In her projects, Lee immerses herself into a select sub-culture: skateboarders, yuppies, punks, lesbians, swing dancers, strippers, etc. In the early stages of the project Lee identifies herself as an artist and explains the nature of her project. Despite her work’s potential anthropological trappings, the photographs hold an air of familiarity and comfort only possible through complete assimilation. Her projects last a period of weeks or months. During that time the artist lives among her subjects. She moves beyond imitation, becoming one of her subject group. She blends in like Woody Allen’s human chameleon, Leonard Zelig, in his 1983 faux documentary “Zelig.“ She gains weight, changes her hair color, and the darkness of her skin. All this is done in an effort to “pass.” The photographs are usually taken by members of the group or by strangers. The earmarks of amateur photography, red-eye and the date in the lower right-hand corner, do little to diminish the power of the images. Rather, they augment and validate the imposter’s authenticity.
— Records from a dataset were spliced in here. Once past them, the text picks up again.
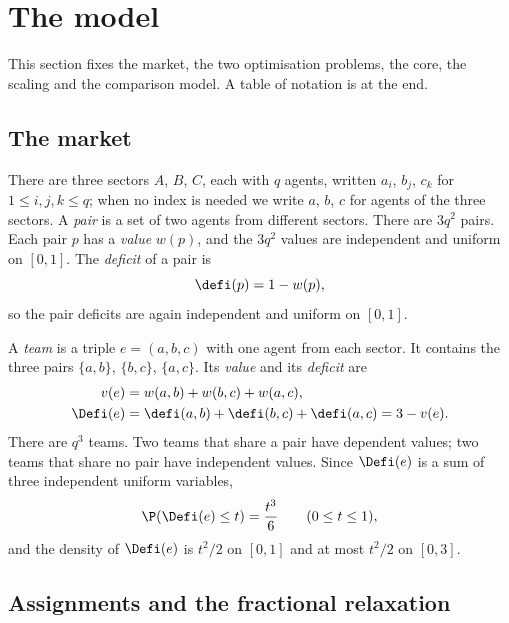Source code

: \section{The model}\label{sec:model}

This section fixes the market, the two optimisation problems, the core, the scaling and the
comparison model. A table of notation is at the end.

\subsection{The market}\label{sec:model-market}

There are three sectors $A$, $B$, $C$, each with $q$ agents, written $a_i$, $b_j$, $c_k$ for
$1\le i,j,k\le q$; when no index is needed we write $a$, $b$, $c$ for agents of the three
sectors. A \emph{pair} is a set of two agents from different sectors. There are $3q^2$ pairs.
Each pair $p$ has a \emph{value} $w(p)$, and the $3q^2$ values are independent and uniform on
$[0,1]$. The \emph{deficit} of a pair is
\begin{equation}\label{eq:model-pairdeficit}
\defi(p)=1-w(p),
\end{equation}
so the pair deficits are again independent and uniform on $[0,1]$.

A \emph{team} is a triple $e=(a,b,c)$ with one agent from each sector. It contains the three
pairs $\{a,b\}$, $\{b,c\}$, $\{a,c\}$. Its \emph{value} and its \emph{deficit} are
\begin{equation}\label{eq:model-teamdeficit}
\begin{aligned}
v(e)&=w(a,b)+w(b,c)+w(a,c),\\
\Defi(e)&=\defi(a,b)+\defi(b,c)+\defi(a,c)=3-v(e).
\end{aligned}
\end{equation}
There are $q^3$ teams. Two teams that share a pair have dependent values; two teams that share
no pair have independent values. Since $\Defi(e)$ is a sum of three independent uniform
variables,
\begin{equation}\label{eq:model-oneteam}
\P(\Defi(e)\le t)=\frac{t^3}{6}\qquad(0\le t\le1),
\end{equation}
and the density of $\Defi(e)$ is $t^2/2$ on $[0,1]$ and at most $t^2/2$ on $[0,3]$.

\subsection{Assignments and the fractional relaxation}\label{sec:model-lp}

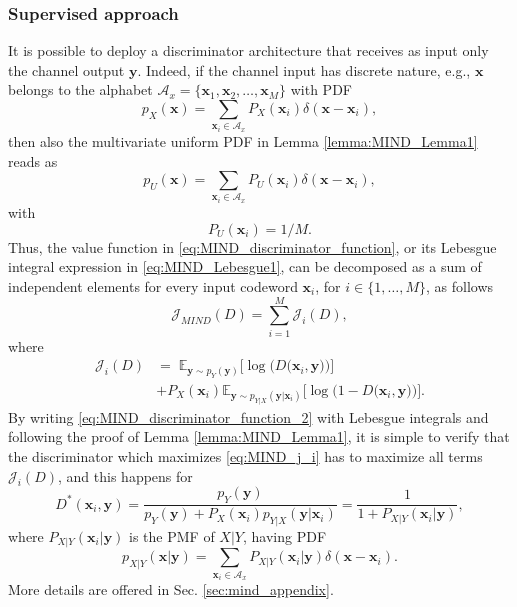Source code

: \subsubsection{Supervised approach}
It is possible to deploy a discriminator architecture that receives as input only the channel output $\mathbf{y}$. Indeed, if the channel input has discrete nature, e.g., $\mathbf{x}$ belongs to the alphabet $\mathcal{A}_x = \{\mathbf{x}_1, \mathbf{x}_2, \dots, \mathbf{x}_{M}\}$ with PDF 
\begin{equation}
\label{eq:MIND_px}
        p_X(\mathbf{x})=\sum_{\mathbf{x}_i \in \mathcal{A}_x}{P_X(\mathbf{x}_i)\delta(\mathbf{x}-\mathbf{x}_i)},
\end{equation}
then also the multivariate uniform PDF in Lemma \ref{lemma:MIND_Lemma1} reads as
\begin{equation}
\label{eq:MIND_pu}
       p_U(\mathbf{x})=\sum_{\mathbf{x}_i \in \mathcal{A}_x}{P_U(\mathbf{x}_i)\delta(\mathbf{x}-\mathbf{x}_i)}, 
\end{equation}
with 
\begin{equation}
    \label{eq:MIND_1/M}
    P_U(\mathbf{x}_i)=1/M.
\end{equation}
Thus, the value function in \eqref{eq:MIND_discriminator_function}, or its Lebesgue integral expression in \eqref{eq:MIND_Lebesgue1}, can be decomposed as a sum of independent elements for every input codeword $\mathbf{x}_i$, for $i\in \{1,\dots,M\}$, as follows
\begin{equation}
\label{eq:MIND_j_i}
\mathcal{J}_{MIND}(D) = \sum_{i = 1}^{M}{\mathcal{J}_i(D)},
\end{equation}
where 
\begin{align}
\label{eq:MIND_discriminator_function_2}
\mathcal{J}_{i}(D) &= \; \mathbb{E}_{\mathbf{y} \sim p_{Y}(\mathbf{y})}\biggl[\log \biggl(D\bigl(\mathbf{x}_i,\mathbf{y}\bigr)\biggr)\biggr] \\ \nonumber
&+P_{X}(\mathbf{x}_i)\mathbb{E}_{\mathbf{y} \sim p_{Y|X}(\mathbf{y}|\mathbf{x}_i)}\biggl[\log \biggl(1-D\bigl(\mathbf{x}_i,\mathbf{y}\bigr)\biggr)\biggr].
\end{align}
By writing \eqref{eq:MIND_discriminator_function_2} with Lebesgue integrals and following the proof of Lemma \ref{lemma:MIND_Lemma1}, it is simple to verify that the discriminator which maximizes \eqref{eq:MIND_j_i} has to maximize all terms $\mathcal{J}_{i}(D)$, and this happens for 
\begin{equation}
\label{eq:MIND_metric}
D^*(\mathbf{x}_i,\mathbf{y}) = \frac{p_{Y}(\mathbf{y})}{p_{Y}(\mathbf{y}) + P_{X}(\mathbf{x}_i)p_{Y|X}(\mathbf{y}|\mathbf{x}_i)} = \frac{1}{1 + P_{X|Y}(\mathbf{x}_i|\mathbf{y})},
\end{equation}
where $P_{X|Y}(\mathbf{x}_i|\mathbf{y})$ is the PMF of $X|Y$,
having PDF
\begin{equation}
    p_{X|Y}(\mathbf{x}|\mathbf{y})=\sum_{\mathbf{x}_i \in \mathcal{A}_x}{P_{X|Y}(\mathbf{x}_i|\mathbf{y})\delta(\mathbf{x}-\mathbf{x}_i)}.
\end{equation}
More details are offered in Sec. \ref{sec:mind_appendix}.

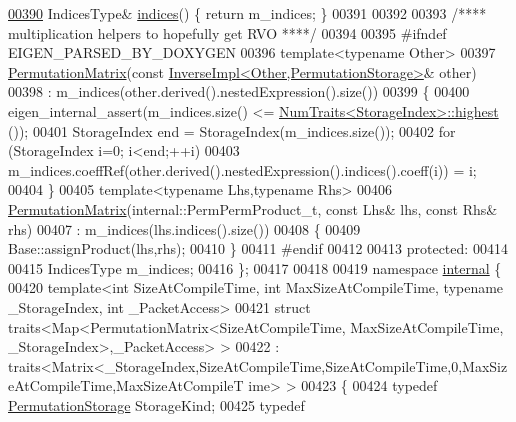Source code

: \begin{DoxyCode}
\hyperlink{group___core___module_ac089ead468a58d75f276ad2b253578c0}{00390}     IndicesType& \hyperlink{group___core___module_ac089ead468a58d75f276ad2b253578c0}{indices}() \{ \textcolor{keywordflow}{return} m\_indices; \}
00391 
00392 
00393     \textcolor{comment}{/**** multiplication helpers to hopefully get RVO ****/}
00394 
00395 \textcolor{preprocessor}{#ifndef EIGEN\_PARSED\_BY\_DOXYGEN}
00396     \textcolor{keyword}{template}<\textcolor{keyword}{typename} Other>
00397     \hyperlink{group___core___module_class_eigen_1_1_permutation_matrix}{PermutationMatrix}(\textcolor{keyword}{const} 
      \hyperlink{class_eigen_1_1_inverse_impl}{InverseImpl<Other,PermutationStorage>}& other)
00398       : m\_indices(other.derived().nestedExpression().size())
00399     \{
00400       eigen\_internal\_assert(m\_indices.size() <= \hyperlink{group___core___module_struct_eigen_1_1_num_traits}{NumTraits<StorageIndex>::highest}
      ());
00401       StorageIndex end = StorageIndex(m\_indices.size());
00402       \textcolor{keywordflow}{for} (StorageIndex i=0; i<end;++i)
00403         m\_indices.coeffRef(other.derived().nestedExpression().indices().coeff(i)) = i;
00404     \}
00405     \textcolor{keyword}{template}<\textcolor{keyword}{typename} Lhs,\textcolor{keyword}{typename} Rhs>
00406     \hyperlink{group___core___module_class_eigen_1_1_permutation_matrix}{PermutationMatrix}(internal::PermPermProduct\_t, \textcolor{keyword}{const} Lhs& lhs, \textcolor{keyword}{const} Rhs& rhs)
00407       : m\_indices(lhs.indices().size())
00408     \{
00409       Base::assignProduct(lhs,rhs);
00410     \}
00411 \textcolor{preprocessor}{#endif}
00412 
00413   \textcolor{keyword}{protected}:
00414 
00415     IndicesType m\_indices;
00416 \};
00417 
00418 
00419 \textcolor{keyword}{namespace }\hyperlink{namespaceinternal}{internal} \{
00420 \textcolor{keyword}{template}<\textcolor{keywordtype}{int} SizeAtCompileTime, \textcolor{keywordtype}{int} MaxSizeAtCompileTime, \textcolor{keyword}{typename} \_StorageIndex, \textcolor{keywordtype}{int} \_PacketAccess>
00421 \textcolor{keyword}{struct }traits<Map<PermutationMatrix<SizeAtCompileTime, MaxSizeAtCompileTime, \_StorageIndex>,\_PacketAccess> 
      >
00422  : traits<Matrix<\_StorageIndex,SizeAtCompileTime,SizeAtCompileTime,0,MaxSizeAtCompileTime,MaxSizeAtCompileT
      ime> >
00423 \{
00424   \textcolor{keyword}{typedef} \hyperlink{struct_eigen_1_1_permutation_storage}{PermutationStorage} StorageKind;
00425   \textcolor{keyword}{typedef} 

\end{DoxyCode}
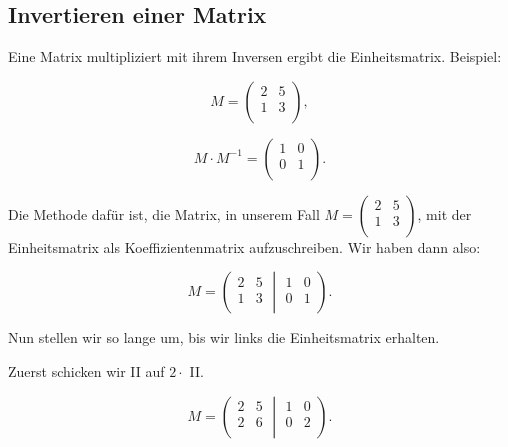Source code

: \documentclass{scrartcl}
\begin{document}
\subsection{Invertieren einer Matrix}

\label{invertieren}

Eine Matrix multipliziert mit ihrem Inversen ergibt die Einheitsmatrix. Beispiel:

\begin{equation}
	M = \begin{pmatrix*}
		2 & 5 \\
		1 & 3 \\
	\end{pmatrix*},
\end{equation}

\begin{equation}
	M \cdot M^{-1} = \begin{pmatrix*}
		1 & 0 \\
		0 & 1 \\
	\end{pmatrix*}.
\end{equation}

Die Methode dafür ist, die Matrix, in unserem Fall $M = \begin{pmatrix*}
	2 & 5 \\
	1 & 3 \\
\end{pmatrix*}$, mit der Einheitsmatrix als Koeffizientenmatrix aufzuschreiben. Wir haben dann also:

\begin{equation}
	M = \left(\begin{matrix}
		2 & 5 \\
		1 & 3 \\
	\end{matrix}
	\middle\vert
	\begin{matrix}
		1 & 0 \\
		0 & 1\\
	\end{matrix}\right).
\end{equation}

Nun stellen wir so lange um, bis wir links die Einheitsmatrix erhalten.

Zuerst schicken wir II auf $2\cdot$ II.

\begin{equation}
	M = \left(\begin{matrix}
		2 & 5 \\
		2 & 6 \\
	\end{matrix}
	\middle\vert
	\begin{matrix}
		1 & 0 \\
		0 & 2\\
	\end{matrix}\right).
\end{equation}
\end{document}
While completely transformed by clothes, make-up, and posture, Lee’s identity as a Korean-born woman artist is the reoccurring, grounding presence. Her projects are multi-layered, begging a conversation on what it means to “pass” as a member of a sub-culture. The “Young Japanese Project,” “Yuppie Project,” “Hispanic Project,” “Ohio Project” and “Hip Hop Project” bring into question socioeconomic as well as racial identifiers. She destabilizes established barriers between subject and observer. The projects shed new light on issues of personal identity and how identity is created and reinforced. Lee’s projects further twist role-playing ideas raised by photographers Cindy Sherman, Tseng Kwong Chi, and Moriko Mori.
Nikki S. Lee was born in 1970 in Korea. After immigrating to the United States in 1994 the artist chose her new American moniker (inspired in part by supermodel Niki Taylor). Her work has been shown all over the world including the Museo de Bellas Artes de Bilbao in Spain, the Hirshhorn in Washington D.C., the Des Moines Art Center, the Institute for Contemporary Art in Boston, as well as the Museum of Contemporary Photography in Chicago. Her work has been featured in Artforum, Aperture, Art in America, Flash Art, Art Journal, and the New York Times.
A multi-fold brochure will be produced for the show. It will feature an essay by the University of Memphis contemporary art historian Bill Anthes.